Elin sangat narsis dan meminta Darma memotretnya bersamaku selama menunggu makanan datang. Banyak foto yang kami abadikan. Kebanyakan Elin memintaku berfoto dengannya, tapi nggak jarang juga ia menyuruhku foto bersama papa-mamanya dan dengan Darma juga. Di foto itu aku terlihat seperti adiknya Darma, bukan sebagai temannya. Kemudian Elin mengambil alih dan meminta mamanya memotretnya bersama aku dan Darma.
Saat makanan datang, nggak mengurangi potensi Elin untuk foto- foto lagi.
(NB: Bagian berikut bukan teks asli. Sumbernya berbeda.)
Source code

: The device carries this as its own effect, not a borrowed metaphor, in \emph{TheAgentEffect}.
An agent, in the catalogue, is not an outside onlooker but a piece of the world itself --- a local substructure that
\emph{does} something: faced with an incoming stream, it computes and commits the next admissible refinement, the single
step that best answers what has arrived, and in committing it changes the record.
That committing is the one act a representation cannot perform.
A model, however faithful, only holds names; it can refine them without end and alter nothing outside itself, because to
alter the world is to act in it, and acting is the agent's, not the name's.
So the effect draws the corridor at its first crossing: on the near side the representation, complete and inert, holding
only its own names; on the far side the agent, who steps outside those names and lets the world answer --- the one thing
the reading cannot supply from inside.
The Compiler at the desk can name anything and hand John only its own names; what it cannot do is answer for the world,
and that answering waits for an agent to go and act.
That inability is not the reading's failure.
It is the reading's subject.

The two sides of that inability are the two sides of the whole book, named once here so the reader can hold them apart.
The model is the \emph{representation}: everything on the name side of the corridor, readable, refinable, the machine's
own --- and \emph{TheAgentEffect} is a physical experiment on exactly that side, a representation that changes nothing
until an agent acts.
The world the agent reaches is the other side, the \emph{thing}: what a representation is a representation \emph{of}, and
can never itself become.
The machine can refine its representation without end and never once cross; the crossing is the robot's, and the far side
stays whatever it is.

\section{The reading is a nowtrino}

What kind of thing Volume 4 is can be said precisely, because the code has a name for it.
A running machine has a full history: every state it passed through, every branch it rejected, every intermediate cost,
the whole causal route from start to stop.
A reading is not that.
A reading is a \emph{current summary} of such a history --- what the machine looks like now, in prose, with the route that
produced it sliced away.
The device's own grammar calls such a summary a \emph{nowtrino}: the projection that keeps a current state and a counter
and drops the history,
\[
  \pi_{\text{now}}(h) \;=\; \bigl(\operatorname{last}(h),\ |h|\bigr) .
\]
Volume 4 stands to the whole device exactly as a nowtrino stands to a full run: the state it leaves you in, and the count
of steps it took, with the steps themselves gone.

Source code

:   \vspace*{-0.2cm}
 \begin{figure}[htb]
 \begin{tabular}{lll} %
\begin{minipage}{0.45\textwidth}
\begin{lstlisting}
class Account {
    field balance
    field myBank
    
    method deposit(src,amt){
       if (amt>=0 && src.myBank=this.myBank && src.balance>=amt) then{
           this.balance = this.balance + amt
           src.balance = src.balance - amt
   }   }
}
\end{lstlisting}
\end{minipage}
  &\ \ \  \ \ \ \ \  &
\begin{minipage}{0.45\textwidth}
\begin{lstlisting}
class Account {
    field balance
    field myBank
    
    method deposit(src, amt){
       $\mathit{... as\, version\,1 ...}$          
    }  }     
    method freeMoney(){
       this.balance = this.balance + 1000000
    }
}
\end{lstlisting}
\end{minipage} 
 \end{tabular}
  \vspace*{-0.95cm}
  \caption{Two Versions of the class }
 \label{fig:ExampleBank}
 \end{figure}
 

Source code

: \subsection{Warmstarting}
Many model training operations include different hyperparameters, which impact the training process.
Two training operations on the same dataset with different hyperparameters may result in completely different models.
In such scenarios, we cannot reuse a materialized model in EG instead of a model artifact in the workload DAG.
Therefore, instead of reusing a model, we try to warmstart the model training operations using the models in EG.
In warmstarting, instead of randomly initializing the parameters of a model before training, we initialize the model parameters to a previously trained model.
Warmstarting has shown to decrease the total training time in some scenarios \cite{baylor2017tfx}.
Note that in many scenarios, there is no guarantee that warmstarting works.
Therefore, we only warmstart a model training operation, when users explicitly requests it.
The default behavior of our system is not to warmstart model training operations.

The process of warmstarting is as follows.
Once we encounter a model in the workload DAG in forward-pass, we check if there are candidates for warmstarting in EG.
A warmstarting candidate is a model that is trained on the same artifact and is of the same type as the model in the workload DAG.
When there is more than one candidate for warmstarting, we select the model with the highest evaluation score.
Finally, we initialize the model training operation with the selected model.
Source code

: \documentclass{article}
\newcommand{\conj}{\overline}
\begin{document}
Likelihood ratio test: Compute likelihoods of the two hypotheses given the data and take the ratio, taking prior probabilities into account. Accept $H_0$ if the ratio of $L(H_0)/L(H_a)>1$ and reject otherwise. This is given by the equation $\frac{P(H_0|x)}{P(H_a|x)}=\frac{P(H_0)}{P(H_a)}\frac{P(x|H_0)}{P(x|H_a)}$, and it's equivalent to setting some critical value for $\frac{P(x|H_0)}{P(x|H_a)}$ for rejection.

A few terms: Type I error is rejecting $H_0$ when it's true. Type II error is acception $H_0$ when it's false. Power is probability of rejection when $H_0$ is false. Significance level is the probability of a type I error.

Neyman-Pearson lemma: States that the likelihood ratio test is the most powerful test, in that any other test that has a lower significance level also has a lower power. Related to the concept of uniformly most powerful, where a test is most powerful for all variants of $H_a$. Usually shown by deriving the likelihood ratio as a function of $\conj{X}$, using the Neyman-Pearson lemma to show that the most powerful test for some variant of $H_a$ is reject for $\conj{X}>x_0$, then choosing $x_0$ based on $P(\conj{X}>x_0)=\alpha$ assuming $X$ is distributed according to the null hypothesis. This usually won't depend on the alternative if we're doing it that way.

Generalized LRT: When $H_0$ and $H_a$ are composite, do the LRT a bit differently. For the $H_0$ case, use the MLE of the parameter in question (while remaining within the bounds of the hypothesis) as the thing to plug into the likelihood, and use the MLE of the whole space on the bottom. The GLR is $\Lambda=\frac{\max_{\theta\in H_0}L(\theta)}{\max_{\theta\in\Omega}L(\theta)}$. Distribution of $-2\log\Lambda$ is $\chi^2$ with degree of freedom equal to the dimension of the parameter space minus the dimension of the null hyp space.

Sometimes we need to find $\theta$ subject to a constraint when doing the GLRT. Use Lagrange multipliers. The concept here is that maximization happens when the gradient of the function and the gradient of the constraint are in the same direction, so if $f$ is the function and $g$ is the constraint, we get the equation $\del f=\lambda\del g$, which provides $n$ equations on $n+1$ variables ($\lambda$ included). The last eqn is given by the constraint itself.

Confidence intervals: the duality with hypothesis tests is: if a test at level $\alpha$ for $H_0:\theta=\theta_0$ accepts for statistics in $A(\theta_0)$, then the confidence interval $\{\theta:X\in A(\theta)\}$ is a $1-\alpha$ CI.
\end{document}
Bahkan saat aku sedang kepanasan karena nasi yang kumakan belum kutiup, Elin memotretku dan hasilnya aku sangat aneh.
Selesai makan bersama ini rasanya nggak sopan kalau aku langsung pulang, tapi hari udah sore dan aku kangen dengan mami. Dengan berat hati aku dan Elin berpisah, tapi sebelumnya kami saling bertukar nomor handphone dan saling memberi alamat twitter.
Aku pamit dengan keluarga Darma, kami berpisah di depan kedai makanan jepang itu. “Hati- hati, Kak Sarah!” seru Elin. Ia tersenyum, tapi rasanya dia nggak rela.
Aku tersenyum ke arah mereka dan turun dengan eskalator. Aku rasa hari ini sangat menyenangkan. Walaupun aku cukup kecewa karena Yesi dan Nila nggak datang.
Aku senang karena aku membatin tentang Darma tadi saat di toko buku, kemudian kami bertemu. Ini magic! Mungkin ini karena panah Aphrodite! Aku tersenyum dan pulang. Berharap someday kami akan bertemu lagi.